Bagaimana kata kepala sekolah nanti, takut malah kena masalah. Bagaimana pula kata teman-teman guru nanti, jika mereka berkata,  “Kalau mau ngasuh anak dirumah saja.” Apakah aku siap dengan cemoohan? Bagaimana pula caranya membawa bayi, sedangkan menggendong saja  belum bisa. Ingin rasanya aku menangis, ingin rasanya aku menyalahkan suami. Tapi itu tidak menyelesaikan masalah. Dengan terpaksa hari itu aku gendong ke sekolah.

Semua mata memandangku. Mungkin hanya aku satu-satunya guru yang berani membawa bayi ke sekolah saat mengajar. Anak-anak lebih banyak memperhatikanku daripada memperhatikan pelajaran. Mungkin mereka merasa kasihan padaku, mungkin pula merasa aneh melihatku. Saat itu aku tidak banyak berpikir, yang terpenting anakku selamat, tugas pun berjalan. Sesekali bayi kuletakkan di meja jika ia tertidur.

Esoknya, saat aku kebingungan lagi ke sekolah, ada tetangga yang menawarkan diri untuk mengasuh anakku. Kebetulan dia tetangga dekat yang tidak memiliki anak kecil, Pak Jaja dan mamah Upeng namanya. Ia pun memiliki dua orang anak gadis yang sudah dewasa. Intinya mereka bisa dipercaya untuk mengasuh anakku. Dan ternyata anaku nyaman berada di tangannya. Bahkan ia lebih senang berada dengannya daripada bersamaku, ibunya. Karena setiap saat bersama mereka.

Setelah usia dua tahun, kontrakan rumah di Bojong telah habis. Pemilik rumah sudah menyuruh kami pindah. Dengan terpaksa mencari rumah kontrakan lagi di Perum Batulawang. Otomatis, anakku tidak bisa dititipkan lagi di rumahnya Pak Jaja. Masalahnya, jika aku mampir menitipkan anak ke situ sering telat tiba di sekolah, karena aku seringnya berjalan kaki daripada naik ojeg. Keterlambatanku diketahui oleh kepala sekolah.
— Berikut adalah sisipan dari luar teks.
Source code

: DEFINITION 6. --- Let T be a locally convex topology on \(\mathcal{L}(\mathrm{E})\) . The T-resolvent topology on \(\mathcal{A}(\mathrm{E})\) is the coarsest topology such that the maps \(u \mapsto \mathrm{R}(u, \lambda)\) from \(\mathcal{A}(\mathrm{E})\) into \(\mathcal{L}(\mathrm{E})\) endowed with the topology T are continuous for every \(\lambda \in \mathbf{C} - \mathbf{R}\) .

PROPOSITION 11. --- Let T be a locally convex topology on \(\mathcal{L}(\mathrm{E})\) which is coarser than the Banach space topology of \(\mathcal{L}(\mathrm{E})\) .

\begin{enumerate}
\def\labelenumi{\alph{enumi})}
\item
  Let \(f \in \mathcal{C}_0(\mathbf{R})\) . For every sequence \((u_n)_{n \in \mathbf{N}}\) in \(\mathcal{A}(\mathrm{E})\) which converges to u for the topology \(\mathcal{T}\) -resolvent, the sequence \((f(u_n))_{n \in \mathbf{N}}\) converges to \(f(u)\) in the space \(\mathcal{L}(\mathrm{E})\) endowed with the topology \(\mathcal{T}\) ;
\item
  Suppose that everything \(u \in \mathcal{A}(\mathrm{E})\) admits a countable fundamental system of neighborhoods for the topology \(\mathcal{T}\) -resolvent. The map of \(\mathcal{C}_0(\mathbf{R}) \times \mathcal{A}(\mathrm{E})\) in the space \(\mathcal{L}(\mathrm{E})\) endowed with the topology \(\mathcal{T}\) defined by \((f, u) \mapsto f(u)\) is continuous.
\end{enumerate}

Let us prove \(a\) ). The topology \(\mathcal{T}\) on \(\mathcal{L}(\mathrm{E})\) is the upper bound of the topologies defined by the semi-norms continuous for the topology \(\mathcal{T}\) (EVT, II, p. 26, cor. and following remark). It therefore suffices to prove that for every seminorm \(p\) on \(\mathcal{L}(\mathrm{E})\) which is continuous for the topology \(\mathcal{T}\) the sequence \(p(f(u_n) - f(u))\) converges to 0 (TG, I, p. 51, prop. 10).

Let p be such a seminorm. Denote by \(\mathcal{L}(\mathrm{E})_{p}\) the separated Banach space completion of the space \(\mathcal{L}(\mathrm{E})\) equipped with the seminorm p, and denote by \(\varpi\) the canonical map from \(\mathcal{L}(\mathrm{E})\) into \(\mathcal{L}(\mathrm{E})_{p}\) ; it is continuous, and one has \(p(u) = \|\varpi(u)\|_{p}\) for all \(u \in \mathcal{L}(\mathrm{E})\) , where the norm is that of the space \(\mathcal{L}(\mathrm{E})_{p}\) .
“Bu, sebaiknya anak ibu bawa saja kesekolah kalau ibu tidak punya pengasuh. Daripada ibu telat sampai di sekolah. Anak ibu aman kalau ada di tangan ibu,” tutur kepala sekolah, Drs. Yaya saat itu. Karena sudah mendapat izin, aku tidak ragu lagi membawa anak, apalagi putri pertamaku ini mudah bergaul.

Tiba di sekolah, putriku yang sering dipanggil Eneng, berlari mencari teman bermainnya, anak-anak SMP juga. Terkadang ia masuk ke semua kelas. Siapa saja yang ngajak, dia suka. Hanya saja keisengan anak ini luar biasa. Ia merayu jepit yang dipakai anak-anak perempuan. Mau tak mau karena mungkin yang minta anak guru, mereka kasihkan. Demikian pula pulpen dan pensil. Ketika tiba di kantor ia membawa semua rampasannya. Tapi saat istirahat atau ketika jam pulang, mereka suka nyusul barang rampasan tersebut.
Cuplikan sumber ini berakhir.